■ EXERCISE BRIEF ■
Take the whole listing and reproduce it exactly, pictures excepted.

[Start of section]

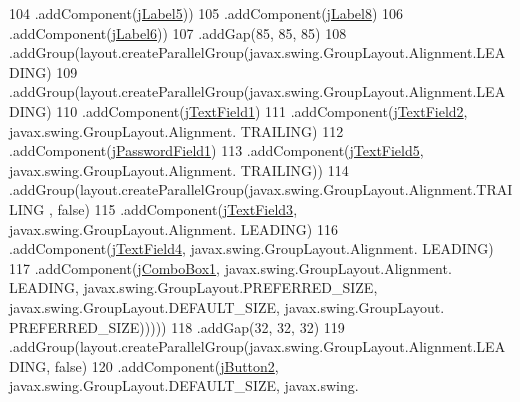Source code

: \begin{DoxyCode}
104                                 .addComponent(\mbox{\hyperlink{class_interfaz_package_1_1_interfaz_registro_a33ae73ec9abbf6e97467d9260b162c3e}{jLabel5}}))
105                             .addComponent(\mbox{\hyperlink{class_interfaz_package_1_1_interfaz_registro_ab71462c00d6d77761293a3876adb4447}{jLabel8}})
106                             .addComponent(\mbox{\hyperlink{class_interfaz_package_1_1_interfaz_registro_a49a5d1a1190e2cef3163a9b00fa76108}{jLabel6}}))
107                         .addGap(85, 85, 85)
108                         .addGroup(layout.createParallelGroup(javax.swing.GroupLayout.Alignment.LEADING)
109                             .addGroup(layout.createParallelGroup(javax.swing.GroupLayout.Alignment.LEADING)
110                                 .addComponent(\mbox{\hyperlink{class_interfaz_package_1_1_interfaz_registro_a19ed9a68b571a55582801c1726af9b06}{jTextField1}})
111                                 .addComponent(\mbox{\hyperlink{class_interfaz_package_1_1_interfaz_registro_a999435bfad451715c3e32330d21be7bb}{jTextField2}}, javax.swing.GroupLayout.Alignment.
      TRAILING)
112                                 .addComponent(\mbox{\hyperlink{class_interfaz_package_1_1_interfaz_registro_af5d680c6a043e4e0a96fa3b93ad17cf0}{jPasswordField1}})
113                                 .addComponent(\mbox{\hyperlink{class_interfaz_package_1_1_interfaz_registro_ad0d4eb99969584d92b6b857ad190d210}{jTextField5}}, javax.swing.GroupLayout.Alignment.
      TRAILING))
114                             .addGroup(layout.createParallelGroup(javax.swing.GroupLayout.Alignment.TRAILING
      , \textcolor{keyword}{false})
115                                 .addComponent(\mbox{\hyperlink{class_interfaz_package_1_1_interfaz_registro_a053413f2ec138bbb7914f22521b998f2}{jTextField3}}, javax.swing.GroupLayout.Alignment.
      LEADING)
116                                 .addComponent(\mbox{\hyperlink{class_interfaz_package_1_1_interfaz_registro_ac390d7bd629d29d59202c8b4fd60f46c}{jTextField4}}, javax.swing.GroupLayout.Alignment.
      LEADING)
117                                 .addComponent(\mbox{\hyperlink{class_interfaz_package_1_1_interfaz_registro_a4c0ea8d0c8cbb3225b39b115bbd0416b}{jComboBox1}}, javax.swing.GroupLayout.Alignment.
      LEADING, javax.swing.GroupLayout.PREFERRED\_SIZE, javax.swing.GroupLayout.DEFAULT\_SIZE, javax.swing.GroupLayout.
      PREFERRED\_SIZE)))))
118                 .addGap(32, 32, 32)
119                 .addGroup(layout.createParallelGroup(javax.swing.GroupLayout.Alignment.LEADING, \textcolor{keyword}{false})
120                     .addComponent(\mbox{\hyperlink{class_interfaz_package_1_1_interfaz_registro_aece6fd600c53e99fc2b9de62cfcbc0ae}{jButton2}}, javax.swing.GroupLayout.DEFAULT\_SIZE, javax.swing.

\end{DoxyCode}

[End of section]

■ TASK RESPONSE ■
Source code

: \begin{DoxyCode}
104                                 .addComponent(\mbox{\hyperlink{class_interfaz_package_1_1_interfaz_registro_a33ae73ec9abbf6e97467d9260b162c3e}{jLabel5}}))
105                             .addComponent(\mbox{\hyperlink{class_interfaz_package_1_1_interfaz_registro_ab71462c00d6d77761293a3876adb4447}{jLabel8}})
106                             .addComponent(\mbox{\hyperlink{class_interfaz_package_1_1_interfaz_registro_a49a5d1a1190e2cef3163a9b00fa76108}{jLabel6}}))
107                         .addGap(85, 85, 85)
108                         .addGroup(layout.createParallelGroup(javax.swing.GroupLayout.Alignment.LEADING)
109                             .addGroup(layout.createParallelGroup(javax.swing.GroupLayout.Alignment.LEADING)
110                                 .addComponent(\mbox{\hyperlink{class_interfaz_package_1_1_interfaz_registro_a19ed9a68b571a55582801c1726af9b06}{jTextField1}})
111                                 .addComponent(\mbox{\hyperlink{class_interfaz_package_1_1_interfaz_registro_a999435bfad451715c3e32330d21be7bb}{jTextField2}}, javax.swing.GroupLayout.Alignment.
      TRAILING)
112                                 .addComponent(\mbox{\hyperlink{class_interfaz_package_1_1_interfaz_registro_af5d680c6a043e4e0a96fa3b93ad17cf0}{jPasswordField1}})
113                                 .addComponent(\mbox{\hyperlink{class_interfaz_package_1_1_interfaz_registro_ad0d4eb99969584d92b6b857ad190d210}{jTextField5}}, javax.swing.GroupLayout.Alignment.
      TRAILING))
114                             .addGroup(layout.createParallelGroup(javax.swing.GroupLayout.Alignment.TRAILING
      , \textcolor{keyword}{false})
115                                 .addComponent(\mbox{\hyperlink{class_interfaz_package_1_1_interfaz_registro_a053413f2ec138bbb7914f22521b998f2}{jTextField3}}, javax.swing.GroupLayout.Alignment.
      LEADING)
116                                 .addComponent(\mbox{\hyperlink{class_interfaz_package_1_1_interfaz_registro_ac390d7bd629d29d59202c8b4fd60f46c}{jTextField4}}, javax.swing.GroupLayout.Alignment.
      LEADING)
117                                 .addComponent(\mbox{\hyperlink{class_interfaz_package_1_1_interfaz_registro_a4c0ea8d0c8cbb3225b39b115bbd0416b}{jComboBox1}}, javax.swing.GroupLayout.Alignment.
      LEADING, javax.swing.GroupLayout.PREFERRED\_SIZE, javax.swing.GroupLayout.DEFAULT\_SIZE, javax.swing.GroupLayout.
      PREFERRED\_SIZE)))))
118                 .addGap(32, 32, 32)
119                 .addGroup(layout.createParallelGroup(javax.swing.GroupLayout.Alignment.LEADING, \textcolor{keyword}{false})
120                     .addComponent(\mbox{\hyperlink{class_interfaz_package_1_1_interfaz_registro_aece6fd600c53e99fc2b9de62cfcbc0ae}{jButton2}}, javax.swing.GroupLayout.DEFAULT\_SIZE, javax.swing.

\end{DoxyCode}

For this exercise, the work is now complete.